La venta de la Logia de Neyba y la urgencia de un liderazgo transparente
Por Juan Veras
SANTO DOMINGO.-
El caso de la venta de la Logia de Neyba sigue siendo un capítulo oscuro en la historia de la Gran Orden Unida de Odfelos. La falta de transparencia y la opacidad que han rodeado esta transacción han dejado una cicatriz profunda entre los miembros de la Orden, que aún esperan respuestas claras.
La opacidad y la falta de rendición de cuentas no solo han manchado la reputación de la Orden, sino que han puesto en evidencia un entramado de complicidad que va más allá de los altos mandos.
Tanto el Muy Respetable Gran Maestro del Comité Administrativo como su predecesor han trabajado para obstaculizar cualquier intento de esclarecer los detalles de la venta. ¿Cuánto se vendió? ¿Cómo se distribuyó el dinero?
Estas son preguntas que permanecen sin respuesta, ya que las autoridades odfélicas han hecho todo lo posible por mantener la verdad oculta bajo un manto de impunidad.
La inacción de estos miembros es un reflejo del profundo deterioro ético que ha permitido que los intereses personales prevalezcan sobre los principios de amistad, amor y verdad que deberían guiar a cada odfelo.
El silencio cómplice no solo daña la integridad de la Orden, sino que también socava la confianza de los hermanos que aún creen en la misión original de los ancestros odfelos.
Pero la historia no termina aquí, a medida que se acerca la próxima bienal, los delegados de la Orden enfrentan un desafío crucial.
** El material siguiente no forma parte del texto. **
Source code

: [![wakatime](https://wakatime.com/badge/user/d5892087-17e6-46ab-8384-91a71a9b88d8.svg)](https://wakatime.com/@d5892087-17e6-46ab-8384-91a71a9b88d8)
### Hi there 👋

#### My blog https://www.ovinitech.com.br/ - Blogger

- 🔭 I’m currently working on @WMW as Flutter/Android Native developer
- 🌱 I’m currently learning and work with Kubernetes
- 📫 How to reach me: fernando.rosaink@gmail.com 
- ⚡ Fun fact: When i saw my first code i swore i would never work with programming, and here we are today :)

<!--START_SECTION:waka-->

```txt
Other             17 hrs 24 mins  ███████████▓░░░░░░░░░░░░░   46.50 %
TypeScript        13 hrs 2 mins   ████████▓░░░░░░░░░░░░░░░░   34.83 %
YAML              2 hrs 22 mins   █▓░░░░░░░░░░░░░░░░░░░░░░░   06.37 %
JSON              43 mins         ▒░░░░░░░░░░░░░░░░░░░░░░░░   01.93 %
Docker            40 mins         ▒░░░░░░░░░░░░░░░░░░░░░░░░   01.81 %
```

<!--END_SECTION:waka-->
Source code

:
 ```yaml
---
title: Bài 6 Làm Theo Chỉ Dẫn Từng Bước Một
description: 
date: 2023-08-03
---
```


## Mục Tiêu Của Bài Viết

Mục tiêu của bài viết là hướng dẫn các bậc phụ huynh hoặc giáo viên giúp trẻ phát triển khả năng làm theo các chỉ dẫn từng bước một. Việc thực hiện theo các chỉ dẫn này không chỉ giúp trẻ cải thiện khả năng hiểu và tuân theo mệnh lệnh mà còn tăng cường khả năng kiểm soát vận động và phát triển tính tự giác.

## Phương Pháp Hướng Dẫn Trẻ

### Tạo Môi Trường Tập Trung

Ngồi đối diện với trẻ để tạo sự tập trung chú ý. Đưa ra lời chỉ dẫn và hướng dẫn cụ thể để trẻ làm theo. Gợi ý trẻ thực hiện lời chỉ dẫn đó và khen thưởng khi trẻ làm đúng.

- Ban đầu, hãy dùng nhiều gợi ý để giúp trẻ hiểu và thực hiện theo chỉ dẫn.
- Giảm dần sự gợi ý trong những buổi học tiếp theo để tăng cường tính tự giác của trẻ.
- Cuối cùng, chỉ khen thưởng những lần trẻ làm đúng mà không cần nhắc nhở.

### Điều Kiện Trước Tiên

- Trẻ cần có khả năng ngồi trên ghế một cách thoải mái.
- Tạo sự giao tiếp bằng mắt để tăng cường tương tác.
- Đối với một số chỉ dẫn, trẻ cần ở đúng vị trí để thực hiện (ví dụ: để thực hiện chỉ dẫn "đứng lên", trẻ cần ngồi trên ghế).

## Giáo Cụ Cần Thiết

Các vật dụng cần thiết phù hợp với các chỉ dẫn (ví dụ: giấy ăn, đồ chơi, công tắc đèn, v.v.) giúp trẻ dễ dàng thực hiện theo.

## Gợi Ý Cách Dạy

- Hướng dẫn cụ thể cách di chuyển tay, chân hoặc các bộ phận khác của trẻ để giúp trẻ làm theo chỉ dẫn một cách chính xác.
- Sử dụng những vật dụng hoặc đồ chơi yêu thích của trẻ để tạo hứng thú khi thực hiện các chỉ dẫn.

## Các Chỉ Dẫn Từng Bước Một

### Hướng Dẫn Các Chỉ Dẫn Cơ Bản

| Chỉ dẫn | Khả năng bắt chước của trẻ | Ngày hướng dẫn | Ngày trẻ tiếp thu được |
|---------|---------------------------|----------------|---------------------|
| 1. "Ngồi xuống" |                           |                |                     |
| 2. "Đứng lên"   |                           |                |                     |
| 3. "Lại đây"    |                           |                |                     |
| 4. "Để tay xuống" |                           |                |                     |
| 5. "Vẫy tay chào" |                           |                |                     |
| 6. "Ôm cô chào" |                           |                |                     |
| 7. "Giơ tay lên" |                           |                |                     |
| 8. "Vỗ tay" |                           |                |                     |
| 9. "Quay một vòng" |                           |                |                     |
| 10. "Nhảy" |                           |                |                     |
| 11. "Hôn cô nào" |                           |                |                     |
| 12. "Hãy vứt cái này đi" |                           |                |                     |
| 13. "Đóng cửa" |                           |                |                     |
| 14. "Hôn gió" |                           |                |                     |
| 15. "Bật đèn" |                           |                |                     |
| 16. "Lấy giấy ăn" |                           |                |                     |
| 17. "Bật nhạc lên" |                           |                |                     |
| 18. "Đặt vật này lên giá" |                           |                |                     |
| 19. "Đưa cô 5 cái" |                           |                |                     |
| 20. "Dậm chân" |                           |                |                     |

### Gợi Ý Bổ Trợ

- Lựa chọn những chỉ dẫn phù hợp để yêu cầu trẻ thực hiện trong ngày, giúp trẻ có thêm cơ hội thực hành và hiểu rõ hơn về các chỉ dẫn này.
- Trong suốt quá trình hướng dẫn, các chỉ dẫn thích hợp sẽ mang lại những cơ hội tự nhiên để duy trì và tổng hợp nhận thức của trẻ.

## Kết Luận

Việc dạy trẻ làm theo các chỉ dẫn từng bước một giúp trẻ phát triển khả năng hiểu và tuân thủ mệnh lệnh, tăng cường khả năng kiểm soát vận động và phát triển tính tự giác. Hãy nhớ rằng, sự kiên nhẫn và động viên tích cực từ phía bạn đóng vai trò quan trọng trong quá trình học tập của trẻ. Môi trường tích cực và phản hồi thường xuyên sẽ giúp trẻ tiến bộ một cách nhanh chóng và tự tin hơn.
Si las actuales autoridades del odfelismo continúan rehuyendo su responsabilidad de decir la verdad, entonces será deber de los delegados proponer y elegir a un Muy Respetable Gran Maestro comprometido con la transparencia y la integridad.
La historia reciente ha demostrado que las imposiciones desde la cúpula solo sirven para perpetuar un sistema de encubrimiento y manipulación que traiciona los principios fundamentales de la Orden. Si los delegados permiten que esta cúpula siga imponiendo su voluntad, la Orden se enfrentará a una inevitable recaída en la confianza y la membresía.
Se rumorea que algunos miembros de la Logia de Neyba han recibido dinero como parte de esta venta turbia, y su silencio es ensordecedor. Estos miembros, que deberían ser los primeros en exigir claridad y transparencia, han optado por callar y no actuar.
No han ido a la alcaldía del municipio para solicitar una certificación de la venta, una acción que podría haber arrojado luz sobre los términos y condiciones del acuerdo.
Tampoco han presentado quejas ante la Dirección General de Impuestos Internos (DGII), a pesar de la gravedad del hecho de que esta transacción no pagó ningún impuesto al Estado dominicano, lo que podría constituir un delito de lavado de activos.
El silencio de los buenos odfelos no es complicidad, sino una condena silenciosa a estas acciones que manchan el nombre de la Orden. Sin embargo, es hora de que esa condena se haga audible, de que la verdad salga a la luz y de que se rinda cuentas de manera justa y transparente.
El futuro de la Gran Orden Unida de Odfelos depende de un cambio en la forma en que se eligen sus líderes. Basta ya de estas imposiciones que solo sirven para ocultar la verdad.
Es momento de que los delegados asuman su responsabilidad histórica y elijan a un líder que restaure la confianza en la Orden, que actúe con honestidad y que ponga fin a esta cultura de silencio e impunidad.
Solo así se podrá recuperar el verdadero espíritu de amistad, amor y verdad que nuestros ancestros odfelos consagraron. La verdad es lo que es, y sigue siendo verdad aunque se piense al revés.